Relay doesn't keep everything in memory forever. It uses garbage collection to remove data that's no longer being used.

Reference Counting

Relay tracks how many components are using each piece of data:

┌────────────────────────────────────────┐
│     USER RECORD: user123               │
│     Reference Count: 2                 │
├────────────────────────────────────────┤
│  Referenced by:                        │
│  • ProfilePage component               │
│  • HeaderUserMenu component            │
└────────────────────────────────────────┘

  When both components unmount:
       ↓
  Reference count → 0
       ↓
  After GC timeout (default: 10s)
       ↓
  Record eligible for deletion
       ↓
  Freed from memory

Retention Strategies

// Keep data for 60 seconds after component unmounts
const data = useLazyLoadQuery(
  query,
  variables,
  {fetchPolicy: 'store-or-network'}
);

// Manual retention - prevent GC
const {environment} = useRelayEnvironment();
const disposable = environment.retain(query, variables);

// Later: allow GC
disposable.dispose();

💡 Best Practice: Let Relay handle GC automatically in most cases. Use manual retention only for data you know you'll need soon (like prefetching for the next page).

Detailed Examples

Example 1: Identity Collision and Resolution

Scenario: You fetch the same user from two different queries with different fields.

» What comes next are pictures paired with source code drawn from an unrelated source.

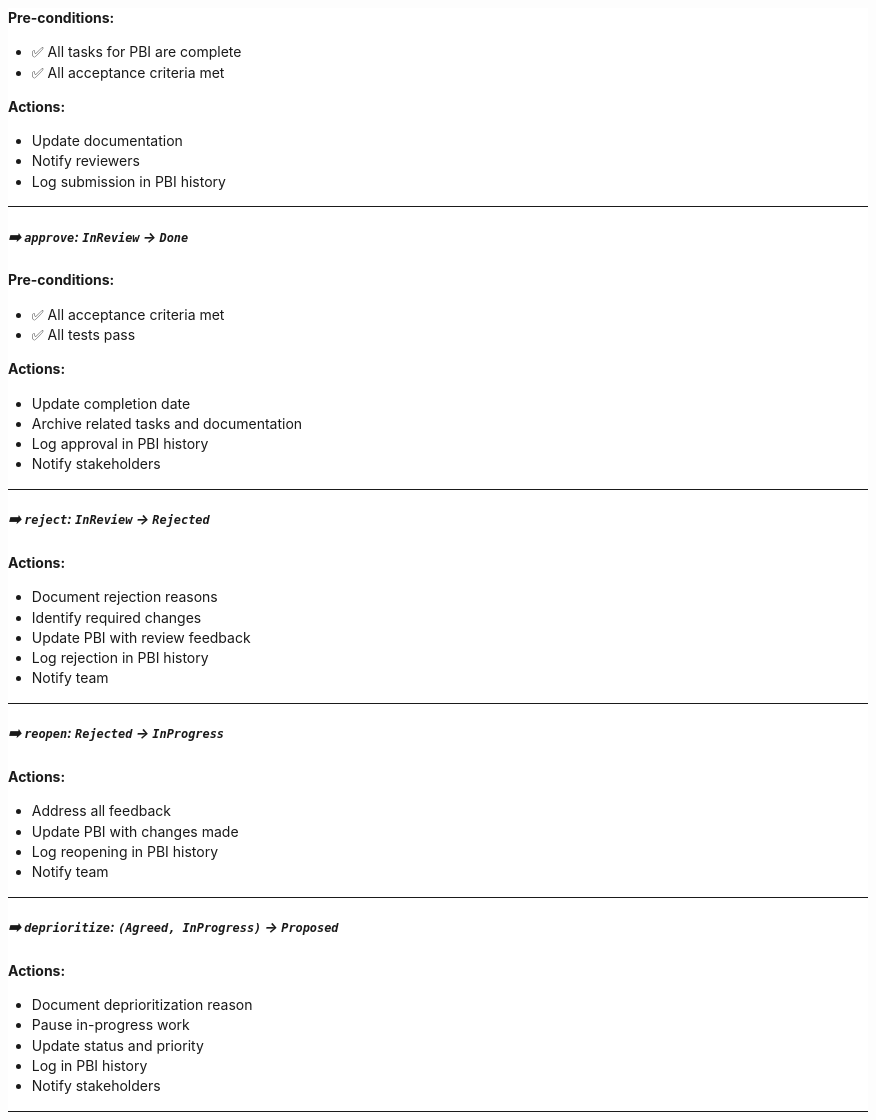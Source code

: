**Pre-conditions:**
- ✅ All tasks for PBI are complete
- ✅ All acceptance criteria met

**Actions:**
- Update documentation
- Notify reviewers
- Log submission in PBI history

---

##### ➡️ `approve`: `InReview` → `Done`

**Pre-conditions:**
- ✅ All acceptance criteria met
- ✅ All tests pass

**Actions:**
- Update completion date
- Archive related tasks and documentation
- Log approval in PBI history
- Notify stakeholders

---

##### ➡️ `reject`: `InReview` → `Rejected`

**Actions:**
- Document rejection reasons
- Identify required changes
- Update PBI with review feedback
- Log rejection in PBI history
- Notify team

---

##### ➡️ `reopen`: `Rejected` → `InProgress`

**Actions:**
- Address all feedback
- Update PBI with changes made
- Log reopening in PBI history
- Notify team

---

##### ➡️ `deprioritize`: `(Agreed, InProgress)` → `Proposed`

**Actions:**
- Document deprioritization reason
- Pause in-progress work
- Update status and priority
- Log in PBI history
- Notify stakeholders

---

// Query 1: Get basic user info
const data1 = useLazyLoadQuery(
  graphql`
    query Example1_BasicQuery($id: ID!) {
      user(id: $id) {
        id
        name
      }
    }
  `,
  {id: 'user123'}
);

// Later... Query 2: Get user with email
const data2 = useLazyLoadQuery(
  graphql`
    query Example1_DetailQuery($id: ID!) {
      user(id: $id) {
        id
        email
        profilePicture
      }
    }
  `,
  {id: 'user123'}
);

What happens in the cache:

Step	Cache State	Explanation
1	{ "user123": { "id": "user123", "name": "Alice" } }	First query stores basic info
2	{ "user123": { "id": "user123", "name": "Alice", "email": "alice@example.com", "profilePicture": "url..." } }	Second query merges new fields

Relay merges the data because both queries reference the same id. The cache now contains all fields from both queries. If a third component queries just name, Relay serves it from cache without a network request.

🧠 Key Insight: This is why global IDs are so powerful. Relay automatically deduplicates and consolidates data across your entire application.

Example 2: Cache Invalidation with Updates

Scenario: A user updates their profile, and you want all components displaying that user to update immediately.

// Component A: Profile page
function ProfilePage({userId}) {
  const data = useLazyLoadQuery(
    graphql`
      query ProfilePageQuery($id: ID!) {
        user(id: $id) {
          id
          name
          bio
        }
      }
    `,
    {id: userId}
  );
  
  return (
    <div>
      <h1>{data.user.name}</h1>
      <p>{data.user.bio}</p>
    </div>
  );
}

// Component B: Header (different part of UI)
function Header({userId}) {
  const data = useLazyLoadQuery(
    graphql`
      query HeaderQuery($id: ID!) {
        user(id: $id) {
          id
          name
        }
      }
    `,
    {id: userId}
  );
  
  return <div>Welcome, {data.user.name}!</div>;
}

// Mutation: Update profile
function EditProfileForm({userId}) {
  const [commit] = useMutation(graphql`
    mutation UpdateProfileMutation($input: UpdateUserInput!) {
      updateUser(input: $input) {
        user {
          id
          name
          bio
        }
      }
    }
  `);
  
  function handleSubmit(newName, newBio) {
    commit({
      variables: {
        input: {id: userId, name: newName, bio: newBio}
      }
      // No updater needed! Relay handles it automatically
    });
  }
  
  return <form onSubmit={handleSubmit}>...</form>;
}

What happens:

User submits form
Mutation executes and returns updated user with id: "user123"
Relay finds the user123 record in cache
Updates name and bio fields
Both ProfilePage and Header automatically re-render with new name
User sees instant updates everywhere

💡 Why this works: Because both components use the same user(id: "user123"), they share the same cache entry. When that entry updates, Relay notifies all subscribers.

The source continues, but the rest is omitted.